● **INPUT DATA**
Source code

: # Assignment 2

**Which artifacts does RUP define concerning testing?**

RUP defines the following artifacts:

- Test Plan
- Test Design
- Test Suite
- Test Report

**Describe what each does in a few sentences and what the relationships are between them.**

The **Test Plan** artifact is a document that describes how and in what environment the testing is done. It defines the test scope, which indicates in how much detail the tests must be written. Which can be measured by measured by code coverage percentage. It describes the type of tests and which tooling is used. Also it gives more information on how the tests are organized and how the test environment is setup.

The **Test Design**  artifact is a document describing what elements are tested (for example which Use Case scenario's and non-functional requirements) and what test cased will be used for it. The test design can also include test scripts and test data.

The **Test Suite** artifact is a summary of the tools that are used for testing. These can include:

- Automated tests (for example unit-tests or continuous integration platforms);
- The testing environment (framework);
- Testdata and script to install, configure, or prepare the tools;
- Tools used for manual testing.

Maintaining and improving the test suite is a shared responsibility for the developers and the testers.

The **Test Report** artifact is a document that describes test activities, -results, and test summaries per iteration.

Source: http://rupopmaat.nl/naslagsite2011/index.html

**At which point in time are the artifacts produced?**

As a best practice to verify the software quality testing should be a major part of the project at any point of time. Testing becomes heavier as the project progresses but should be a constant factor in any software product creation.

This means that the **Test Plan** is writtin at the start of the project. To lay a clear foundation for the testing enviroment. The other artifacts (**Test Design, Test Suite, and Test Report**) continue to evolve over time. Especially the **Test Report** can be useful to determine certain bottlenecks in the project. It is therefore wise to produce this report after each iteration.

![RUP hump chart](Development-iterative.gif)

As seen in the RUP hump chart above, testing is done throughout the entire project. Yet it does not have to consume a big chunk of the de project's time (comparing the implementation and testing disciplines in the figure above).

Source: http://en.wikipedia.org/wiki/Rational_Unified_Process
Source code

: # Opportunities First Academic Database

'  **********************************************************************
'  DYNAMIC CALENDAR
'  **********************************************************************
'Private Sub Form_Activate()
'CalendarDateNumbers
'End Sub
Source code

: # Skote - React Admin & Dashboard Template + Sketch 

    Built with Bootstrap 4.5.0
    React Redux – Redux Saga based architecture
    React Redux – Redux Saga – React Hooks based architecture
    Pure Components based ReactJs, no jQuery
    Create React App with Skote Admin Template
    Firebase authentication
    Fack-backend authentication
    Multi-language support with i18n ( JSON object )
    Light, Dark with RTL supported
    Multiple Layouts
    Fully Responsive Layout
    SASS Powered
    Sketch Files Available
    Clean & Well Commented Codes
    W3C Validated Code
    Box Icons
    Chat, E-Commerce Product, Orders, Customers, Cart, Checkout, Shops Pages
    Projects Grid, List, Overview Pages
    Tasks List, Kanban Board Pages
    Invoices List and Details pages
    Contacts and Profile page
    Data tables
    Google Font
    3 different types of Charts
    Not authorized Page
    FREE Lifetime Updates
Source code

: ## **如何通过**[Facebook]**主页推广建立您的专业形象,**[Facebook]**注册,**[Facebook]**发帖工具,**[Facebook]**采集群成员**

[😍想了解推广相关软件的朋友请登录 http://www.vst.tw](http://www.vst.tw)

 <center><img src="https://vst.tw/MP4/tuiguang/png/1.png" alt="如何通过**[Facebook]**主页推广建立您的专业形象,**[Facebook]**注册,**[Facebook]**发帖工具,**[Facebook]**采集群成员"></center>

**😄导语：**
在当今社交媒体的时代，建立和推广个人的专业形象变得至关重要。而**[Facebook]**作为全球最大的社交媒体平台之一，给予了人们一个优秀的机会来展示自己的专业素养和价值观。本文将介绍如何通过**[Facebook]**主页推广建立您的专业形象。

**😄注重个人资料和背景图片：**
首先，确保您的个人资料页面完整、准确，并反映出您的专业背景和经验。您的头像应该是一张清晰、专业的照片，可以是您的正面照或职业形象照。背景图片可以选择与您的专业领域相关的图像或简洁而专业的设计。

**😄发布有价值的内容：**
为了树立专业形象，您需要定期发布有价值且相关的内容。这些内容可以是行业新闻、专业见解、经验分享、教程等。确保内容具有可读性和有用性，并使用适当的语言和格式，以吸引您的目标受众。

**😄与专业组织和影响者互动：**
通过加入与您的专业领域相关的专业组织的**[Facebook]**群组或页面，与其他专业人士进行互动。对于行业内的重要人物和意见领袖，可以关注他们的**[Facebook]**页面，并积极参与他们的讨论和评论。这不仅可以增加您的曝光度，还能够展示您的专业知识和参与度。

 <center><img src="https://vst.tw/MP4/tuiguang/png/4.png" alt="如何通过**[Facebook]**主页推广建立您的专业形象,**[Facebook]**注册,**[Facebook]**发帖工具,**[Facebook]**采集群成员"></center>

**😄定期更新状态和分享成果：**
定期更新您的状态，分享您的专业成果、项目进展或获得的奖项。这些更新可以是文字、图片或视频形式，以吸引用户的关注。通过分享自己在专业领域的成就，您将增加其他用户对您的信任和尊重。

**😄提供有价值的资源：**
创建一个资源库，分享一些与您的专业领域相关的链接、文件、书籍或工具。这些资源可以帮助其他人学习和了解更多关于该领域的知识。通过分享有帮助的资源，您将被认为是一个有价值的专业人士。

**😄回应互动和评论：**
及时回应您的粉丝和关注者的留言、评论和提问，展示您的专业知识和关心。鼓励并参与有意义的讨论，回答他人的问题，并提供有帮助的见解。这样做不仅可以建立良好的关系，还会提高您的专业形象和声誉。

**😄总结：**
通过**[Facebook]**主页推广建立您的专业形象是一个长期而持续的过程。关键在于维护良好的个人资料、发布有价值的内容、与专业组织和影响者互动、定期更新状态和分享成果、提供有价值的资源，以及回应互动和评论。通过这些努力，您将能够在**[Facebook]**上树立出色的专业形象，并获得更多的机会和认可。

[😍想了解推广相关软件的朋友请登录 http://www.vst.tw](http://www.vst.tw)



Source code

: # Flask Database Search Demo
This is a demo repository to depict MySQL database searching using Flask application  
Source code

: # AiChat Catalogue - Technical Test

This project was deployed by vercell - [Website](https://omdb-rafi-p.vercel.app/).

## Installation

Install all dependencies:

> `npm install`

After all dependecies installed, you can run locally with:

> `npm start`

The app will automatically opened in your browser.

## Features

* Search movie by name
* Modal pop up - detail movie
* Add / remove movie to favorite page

● **TASK TO CARRY OUT**
Only the lines containing the string "https" are needed; pull them out of the records.

● **YOUR SOLUTION**
 <center><img src="https://vst.tw/MP4/tuiguang/png/1.png" alt="如何通过**[Facebook]**主页推广建立您的专业形象,**[Facebook]**注册,**[Facebook]**发帖工具,**[Facebook]**采集群成员"></center>
 <center><img src="https://vst.tw/MP4/tuiguang/png/4.png" alt="如何通过**[Facebook]**主页推广建立您的专业形象,**[Facebook]**注册,**[Facebook]**发帖工具,**[Facebook]**采集群成员"></center>
This project was deployed by vercell - [Website](https://omdb-rafi-p.vercel.app/).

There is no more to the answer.